Gradual acclimatization:
Probably the best and the overall safest approach, but not always the most practical, is a more gradual ascent. For susceptible individuals, consider arriving a day early and taking it very easy, or spending the first night at a lower elevation. Try and avoid vigorous activity for at least 24 hours, particularly if you are susceptible to AMS or develop symptoms. Consider also skiing lower on the mountain during the first day or two (up from the town or Mountain Village to St. Sophia station at 10, 535).
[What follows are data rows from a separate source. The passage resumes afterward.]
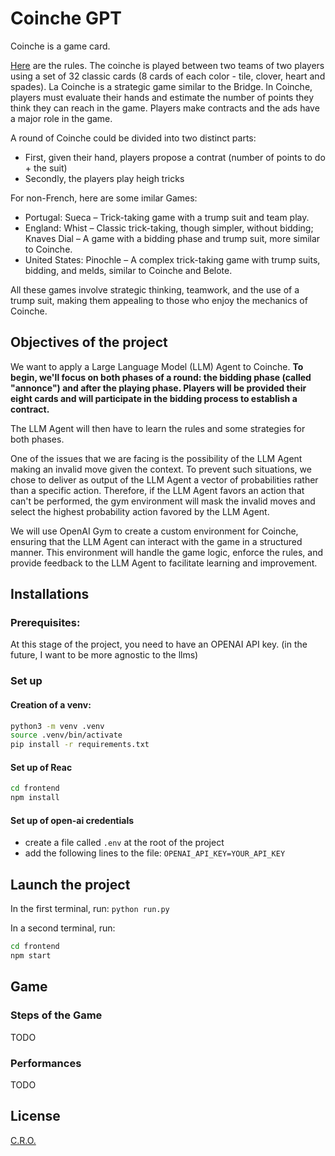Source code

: # Coinche GPT

Coinche is a game card.


[Here](https://ibelote.com/en/rules-coinche.php) are the rules. The coinche is played between two teams of two players using a set of 32 classic cards (8 cards of each color - tile, clover, heart and spades). La Coinche is a strategic game similar to the Bridge. In Coinche, players must evaluate their hands and estimate the number of points they think they can reach in the game. Players make contracts and the ads have a major role in the game.

A round of Coinche could be divided into two distinct parts:
- First, given their hand, players propose a contrat (number of points to do + the suit)
- Secondly, the players play heigh tricks

For non-French, here are some imilar Games:
- Portugal: Sueca – Trick-taking game with a trump suit and team play.
- England: Whist – Classic trick-taking, though simpler, without bidding; Knaves Dial – A game with a bidding phase and trump suit, more similar to Coinche.
- United States: Pinochle – A complex trick-taking game with trump suits, bidding, and melds, similar to Coinche and Belote.

All these games involve strategic thinking, teamwork, and the use of a trump suit, making them appealing to those who enjoy the mechanics of Coinche.

## Objectives of the project

We want to apply a Large Language Model (LLM) Agent to Coinche. **To begin, we'll focus on both phases of a round: the bidding phase (called "annonce") and after the playing phase. Players will be provided their eight cards and will participate in the bidding process to establish a contract.**

The LLM Agent will then have to learn the rules and some strategies for both phases.

One of the issues that we are facing is the possibility of the LLM Agent making an invalid move given the context. To prevent such situations, we chose to deliver as output of the LLM Agent a vector of probabilities rather than a specific action. Therefore, if the LLM Agent favors an action that can't be performed, the gym environment will mask the invalid moves and select the highest probability action favored by the LLM Agent.

We will use OpenAI Gym to create a custom environment for Coinche, ensuring that the LLM Agent can interact with the game in a structured manner. This environment will handle the game logic, enforce the rules, and provide feedback to the LLM Agent to facilitate learning and improvement.


## Installations

### Prerequisites:

At this stage of the project, you need to have an OPENAI API key. (in the future, I want to be more agnostic to the llms)

### Set up

#### Creation of a venv:

```bash
python3 -m venv .venv
source .venv/bin/activate
pip install -r requirements.txt
```
#### Set up of Reac

```bash
cd frontend
npm install
```

#### Set up of open-ai credentials

- create a file called `.env` at the root of the project
- add the following lines to the file:
```OPENAI_API_KEY=YOUR_API_KEY```

## Launch the project

In the first terminal, run:
```python run.py```

In a second terminal, run:

```bash
cd frontend
npm start
```

## Game
### Steps of the Game
TODO

### Performances
TODO

## License
[C.R.O.](https://fr.wikipedia.org/wiki/Coinche)

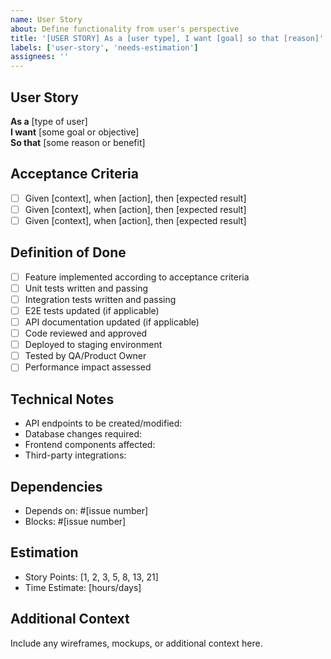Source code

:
 ```yaml
---
name: User Story
about: Define functionality from user's perspective
title: '[USER STORY] As a [user type], I want [goal] so that [reason]'
labels: ['user-story', 'needs-estimation']
assignees: ''
---
```


## User Story
**As a** [type of user]  
**I want** [some goal or objective]  
**So that** [some reason or benefit]

## Acceptance Criteria
- [ ] Given [context], when [action], then [expected result]
- [ ] Given [context], when [action], then [expected result]
- [ ] Given [context], when [action], then [expected result]

## Definition of Done
- [ ] Feature implemented according to acceptance criteria
- [ ] Unit tests written and passing
- [ ] Integration tests written and passing
- [ ] E2E tests updated (if applicable)
- [ ] API documentation updated (if applicable)
- [ ] Code reviewed and approved
- [ ] Deployed to staging environment
- [ ] Tested by QA/Product Owner
- [ ] Performance impact assessed

## Technical Notes
- API endpoints to be created/modified:
- Database changes required:
- Frontend components affected:
- Third-party integrations:

## Dependencies
- Depends on: #[issue number]
- Blocks: #[issue number]

## Estimation
- Story Points: [1, 2, 3, 5, 8, 13, 21]
- Time Estimate: [hours/days]

## Additional Context
Include any wireframes, mockups, or additional context here.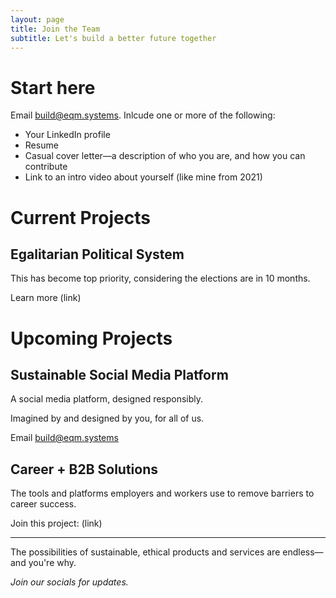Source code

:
 ```yaml
---
layout: page
title: Join the Team
subtitle: Let's build a better future together
---
```


# Start here

Email build@eqm.systems. Inlcude one or more of the following:

- Your LinkedIn profile
- Resume
- Casual cover letter—a description of who you are, and how you can contribute
- Link to an intro video about yourself (like mine from 2021)


# Current Projects

## Egalitarian Political System

This has become top priority, considering the elections are in 10 months.

Learn more (link)

# Upcoming Projects 

## Sustainable Social Media Platform

A social media platform, designed responsibly.

Imagined by and designed by you, for all of us.

Email build@eqm.systems 

## Career + B2B Solutions

The tools and platforms employers and workers use to remove barriers to career success. 

Join this project: (link)

---

The possibilities of sustainable, ethical products and services are endless—and you're why.

*Join our socials for updates.*
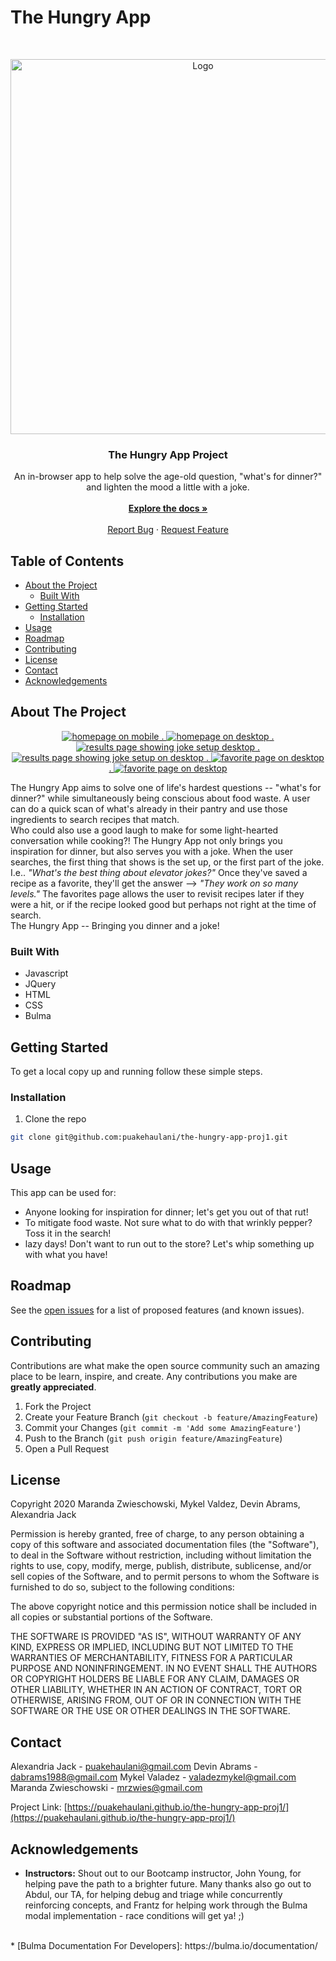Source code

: # The Hungry App
<br />
<p align="center">
  <a href="https://github.com/puakehaulani/the-hungry-app-proj1">
    <img src="./assets/images/hpmobile.png" alt="Logo" width="max" height="600px">
  </a>

  <h3 align="center">The Hungry App Project</h3>

  <p align="center">
    An in-browser app to help solve the age-old question, "what's for dinner?" and lighten the mood a little with a joke. 
    <br />
    <br />
    <a href="https://github.com/puakehaulani/the-hungry-app-proj1"><strong>Explore the docs »</strong></a>
    <br />
    <br />
    <a href="https://github.com/puakehaulani/the-hungry-app-proj1/issues">Report Bug</a>
    ·
    <a href="https://github.com/puakehaulani/the-hungry-app-proj1/issues">Request Feature</a>
  </p>
</p>


## Table of Contents

* [About the Project](#about-the-project)
  * [Built With](#built-with)
* [Getting Started](#getting-started)
  * [Installation](#installation)
* [Usage](#usage)
* [Roadmap](#roadmap)
* [Contributing](#contributing)
* [License](#license)
* [Contact](#contact)
* [Acknowledgements](#acknowledgements)


## About The Project

<p align="center">
<a href="https://puakehaulani.github.io/the-hungry-app-proj1/">
    <img src="assets/images/hpmobile.png" alt="homepage on mobile"/>
    .
    <img src="assets/images/hpdesktop.png" alt="homepage on desktop"/>
    .
    <img src="assets/images/setupdesktop.png" alt="results page showing joke setup desktop"/>
    .
    <img src="assets/images/setupmobile.png" alt="results page showing joke setup on desktop"/>
    .
    <img src="assets/images/favoritemobile.png" alt="favorite page on desktop"/>
    .
    <img src="assets/images/favoritemobile.png" alt="favorite page on desktop"/>

</a>
</p>

The Hungry App aims to solve one of life's hardest questions -- "what's for dinner?" while simultaneously being conscious about food waste.  A user can do a quick scan of what's already in their pantry and use those ingredients to search recipes that match. 
<br>
Who could also use a good laugh to make for some light-hearted conversation while cooking?! The Hungry App not only brings you inspiration for dinner, but also serves you with a joke. When the user searches, the first thing that shows is the set up, or the first part of the joke. I.e.. _"What's the best thing about elevator jokes?"_  Once they've saved a recipe as a favorite, they'll get the answer  --> _"They work on so many levels."_  The favorites page allows the user to revisit recipes later if they were a hit, or if the recipe looked good but perhaps not right at the time of search. 
<br>
The Hungry App -- Bringing you dinner and a joke! 


### Built With

* Javascript
* JQuery
* HTML
* CSS
* Bulma


## Getting Started

To get a local copy up and running follow these simple steps.


### Installation

1. Clone the repo
```sh
git clone git@github.com:puakehaulani/the-hungry-app-proj1.git 
```


## Usage

This app can be used for:
* Anyone looking for inspiration for dinner; let's get you out of that rut!
* To mitigate food waste. Not sure what to do with that wrinkly pepper? Toss it in the search! 
* lazy days! Don't want to run out to the store? Let's whip something up with what you have!

## Roadmap

See the [open issues](https://github.com/puakehaulani/the-hungry-app-proj1/issues) for a list of proposed features (and known issues).

## Contributing

Contributions are what make the open source community such an amazing place to be learn, inspire, and create. Any contributions you make are **greatly appreciated**.

1. Fork the Project
2. Create your Feature Branch (`git checkout -b feature/AmazingFeature`)
3. Commit your Changes (`git commit -m 'Add some AmazingFeature'`)
4. Push to the Branch (`git push origin feature/AmazingFeature`)
5. Open a Pull Request


## License

Copyright 2020 Maranda Zwieschowski, Mykel Valdez, Devin Abrams, Alexandria Jack

Permission is hereby granted, free of charge, to any person obtaining a copy of this software and associated documentation files (the "Software"), to deal in the Software without restriction, including without limitation the rights to use, copy, modify, merge, publish, distribute, sublicense, and/or sell copies of the Software, and to permit persons to whom the Software is furnished to do so, subject to the following conditions:

The above copyright notice and this permission notice shall be included in all copies or substantial portions of the Software.

THE SOFTWARE IS PROVIDED "AS IS", WITHOUT WARRANTY OF ANY KIND, EXPRESS OR IMPLIED, INCLUDING BUT NOT LIMITED TO THE WARRANTIES OF MERCHANTABILITY, FITNESS FOR A PARTICULAR PURPOSE AND NONINFRINGEMENT. IN NO EVENT SHALL THE AUTHORS OR COPYRIGHT HOLDERS BE LIABLE FOR ANY CLAIM, DAMAGES OR OTHER LIABILITY, WHETHER IN AN ACTION OF CONTRACT, TORT OR OTHERWISE, ARISING FROM, OUT OF OR IN CONNECTION WITH THE SOFTWARE OR THE USE OR OTHER DEALINGS IN THE SOFTWARE.


## Contact

Alexandria Jack - puakehaulani@gmail.com
Devin Abrams - dabrams1988@gmail.com
Mykel Valadez - valadezmykel@gmail.com
Maranda Zwieschowski - mrzwies@gmail.com


Project Link: [https://puakehaulani.github.io/the-hungry-app-proj1/](https://puakehaulani.github.io/the-hungry-app-proj1/)



## Acknowledgements

* **Instructors:** Shout out to our Bootcamp instructor, John Young, for helping pave the path to a brighter future.  Many thanks also go out to Abdul, our TA, for helping debug and triage while concurrently reinforcing concepts, and Frantz for helping work through the Bulma modal implementation - race conditions will get ya! ;)  
<br>
* [Bulma Documentation For Developers]: https://bulma.io/documentation/ 


[contributors-shield]: https://img.shields.io/github/contributors/othneildrew/Best-README-Template.svg?style=flat-square
[contributors-url]: https://github.com/othneildrew/Best-README-Template/graphs/contributors
[forks-shield]: https://img.shields.io/github/forks/othneildrew/Best-README-Template.svg?style=flat-square
[forks-url]: https://github.com/othneildrew/Best-README-Template/network/members
[stars-shield]: https://img.shields.io/github/stars/othneildrew/Best-README-Template.svg?style=flat-square
[stars-url]: https://github.com/othneildrew/Best-README-Template/stargazers
[issues-shield]: https://img.shields.io/github/issues/othneildrew/Best-README-Template.svg?style=flat-square
[issues-url]: https://github.com/othneildrew/Best-README-Template/issues
[license-shield]: https://img.shields.io/github/license/othneildrew/Best-README-Template.svg?style=flat-square
[license-url]: https://github.com/othneildrew/Best-README-Template/blob/master/LICENSE.txt
[linkedin-shield]: https://img.shields.io/badge/-LinkedIn-black.svg?style=flat-square&logo=linkedin&colorB=555
[linkedin-url]: https://linkedin.com/in/othneildrew
[product-screenshot]: images/screenshot.png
Hydration, analgesics, and rest:
The majority of headaches that occur below 11,000-12,000 feet are related to simple AMS and not HACE. Most are treatable with hydration and simple OTC analgesics. A common mistake at higher altitudes is to consider feeling poorly or headaches “normal” rather than (correctly) diagnosis AMS. A common result is to continue vigorous activity with further ascent to even higher altitudes. [Classification: EJ -error in judgment, preventable]. If you develop nausea, vomiting. loss of appetite, fatigue/weakness, dizziness, periodic breathing or difficulty sleeping, consider AMS, and think long and hard about continuing vigorous activity or further ascending up the mountain.

Acetazolamide (Diamox):
This carbonic anhydrase inhibitor has been shown to be effective and preventing and treating AMS, likely facilitating acclimatization. It is effective in ameliorating the annoying symptoms of ‘periodic’ breathing (gasping for breath while trying to sleep) at altitude. Acetazolamide may be effective in preventing HAPE also. The optimal dose is uncertain. 250 mg bid or 500 mg sustained-release Q-day is the most effective, but side effects of paresthesias (‘buzzing’ sensation in fingers, toes) and nausea may make it less attractive. Beer, soda and even sparkling water will predictably taste pretty foul at this dose, and it is a diuretic with the expected GU effects (including while skiing). Consider 125 mg. bid for starters. Dosing should start 24-48 hours ahead of the ascent to altitude, and be maintained for 3-5 days. There are no rebound effects with abrupt discontinuation. Allergy to sulfa drugs is a contraindication to Diamox.

Dexamethasone:
A potent glucocorticoid, ‘dex’ has long been used primarily for the treatment of HACE, but may also have some efficacy in treating more severe AMS-associated headaches (which may represent a continuum of HACE). HAPE may partially respond to dex also, but good data is lacking. Dex does not facilitate acclimatization and may mask other symptoms. There are rebound effects with abrupt discontinuation. Treatment dosing is 4mg p.o. Q6hr. and immediate descent to a lower altitude for HACE symptoms. Prophylactic dosing (not well evaluated) is 2-4 mg. p.o. Qday.

Nifedipine:
The calcium channel blocker appears to be effective in preventing and treating HAPE during high altitude ascents by blunting the rise in PA pressure associated with hypoxia and reflex vasoconstriction. Dosing for rx. and prophylaxis is 10mg. p.o. Q12 hrs. and immediate descent to a lower altitude for HAPE sx.

More information on any of these treatments may be found through the web, or by consulting with a expert in high altitude medicine. The goal is to minimize any discomfort or incapacity that the higher altitudes at Telluride this year may create. It’s a great venue and a great mountain – I hope than no one loses the opportunity to fully enjoy it!